I'm like walking heroin...very habit forming. It never ends well.~Lucifer 
No, no it doesn't.   It never ends well with that one.   Think about it.  At first glance, that almost sounds like a good thing.  Walking heroin.   Heroin, I'm told, starts out making you feel great, then it gets worse and worse until you're spending all your time trading sex for drugs and watching your health slip away until you die from it.    Sin is like that.  It feels great at first, then one thing or another starts going wrong until your life is unrecognizable.  You find yourself face down in a gutter somewhere looking for another high that's never the same as the first one.

The thing about Lucifer in the TV show is he tries to seem innocent enough.  He's just giving the people what they want.   All he's doing is allowing them to live out their deepest desires.  What they want most in the world.  Dear old dad (notice they set him up a son of god in a way that makes me very uncomfortable) has just forced him to do all this punishing and tempting and he's not really a bad guy, he's just doing what Daddy Dearest asks him to.  That's how it starts.  You get a little sympathy for the Devil and it opens the door just a teeny tiny bit for him to come in.
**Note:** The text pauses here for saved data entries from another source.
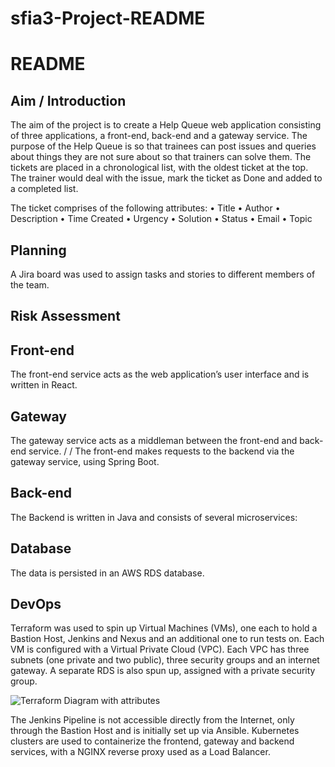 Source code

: # sfia3-Project-README

# README
## Aim / Introduction
The aim of the project is to create a Help Queue web application consisting of three applications, a front-end, back-end and a gateway service. The purpose of the Help Queue is so that trainees can post issues and queries about things they are not sure about so that trainers can solve them. The tickets are placed in a chronological list, with the oldest ticket at the top. The trainer would deal with the issue, mark the ticket as Done and added to a completed list.

The ticket comprises of the following attributes:
•	Title
•	Author
•	Description
•	Time Created
•	Urgency
•	Solution
•	Status
•	Email
•	Topic

## Planning
A Jira board was used to assign tasks and stories to different members of the team.

## Risk Assessment

## Front-end
The front-end service acts as the web application’s user interface and is written in React. 

## Gateway
The gateway service acts as a middleman between the front-end and back-end service. / / The front-end makes requests to the backend via the gateway service, using Spring Boot.

## Back-end
The Backend is written in  Java and consists of several microservices:

## Database
The data is persisted in an AWS RDS database.

## DevOps
Terraform was used to spin up Virtual Machines (VMs), one each to hold a Bastion Host, Jenkins and Nexus and an additional one to run tests on. Each VM is configured with a Virtual Private Cloud (VPC). Each VPC has three subnets (one private and two public), three security groups and an internet gateway. A separate RDS is also spun up, assigned with a private security group.

![Terraform Diagram with attributes](https://imgur.com/6K9anpL)

The Jenkins Pipeline is not accessible directly from the Internet, only through the Bastion Host and is initially set up via Ansible.
Kubernetes clusters are used to containerize the frontend, gateway and backend services, with a NGINX reverse proxy used as a Load Balancer.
Just a little bit.  Just a taste.  Speaking of taste:
Matthew 4 Then Jesus was led by the Spirit into the wilderness to be tempted[a]by the devil. After fasting forty days and forty nights, he was hungry.The tempter came to him and said, “If you are the Son of God, tell these stones to become bread.”Jesus answered, “It is written: ‘Man shall not live on bread alone, but on every word that comes from the mouth of God.’[b] 
The way this reads, Jesus hadn't eaten for eight weeks.  This had to have been considerably worse than the year I gave up caffeine for Lent only to find out that also included chocolate.  It was terrible. My friends waived fundraiser candy in my face every time we ate lunch together at school.   I have never chosen that fast again for a reason. (Homicide.  That's the reason.)  The tempter came to him, and suggested he make himself some lunch.  It seems innocent enough, but it is really not.   Probably furiously hangry at this point, Jesus turns him down and answers him with scripture.   It's tempting to take a short cut, to meet our basic needs in ways that do not acknowledge God as the source of all things, but it's also dangerous.   What it does is convince us of our self sufficiency.  It's what makes someone think they don't need God or man, and that they did everything on their own.  The truth is, all of us are toddlers playing with legos that God gave us and thinking we built a house all by ourselves.   Dad is proud to look at it and coo a bit, but he remembers giving us the blocks and knows whereof they (and we) are made.
  Then the devil took him to the holy city and had him stand on the highest point of the temple. “If you are the Son of God,” he said, “throw yourself down. For it is written: “‘He will command his angels concerning you  and they will lift you up in their hands  so that you will not strike your foot against a stone.’[c]” Jesus answered him, “It is also written: ‘Do not put the Lord your God to the test.’[d] 
 Now I have sang those words more times than I can count.   "On your hands they will bear you up, lest you dash your foot against a stone."  I believe it, but the advice that follows is gold.  Do not put the Lord your God to the test.   Don't run out into traffic.  Don't play with snakes.  Don't fall down on your sword in an effort to bully God into a display of power.  In other words, remember who is who in this relationship.  Don't make the power play.   And if anyone could make the power play, the Son of God is the one to do it,  But he doesn't.  He doesn't take the bait, and neither should we.  Playing games with our health and livelihood just see if God will really save us from our own stupidity is the height of hubris.
Again, the devil took him to a very high mountain and showed him all the kingdoms of the world and their splendor. “All this I will give you,” he said, “if you will bow down and worship me.”10 Jesus said to him, “Away from me, Satan! For it is written: ‘Worship the Lord your God, and serve him only.’[e]
11 Then the devil left him, and angels came and attended him.
The last one is less subtle.   Worship me,  Submit to me.  Follow me.  Do what I do and put yourself first, and I will give you all the pleasures this world has to offer.  Power unlimited for all time.  All you have to do, is bow down to me.  This is where the walking heroin really shines.  He's pretty, he's shiny, and he moves so prettily.  He promises pleasure forevermore.  Even angels followed him.  Like kittens after a sequined ball.   But he makes nothing.  The world is not his, he has only twisted it.  He didn't make it.  He didn't make a thing.  Not even a damn thing. He took Someone Else's work and twisted it.

It's not worth it, kids.

Don't take the bait.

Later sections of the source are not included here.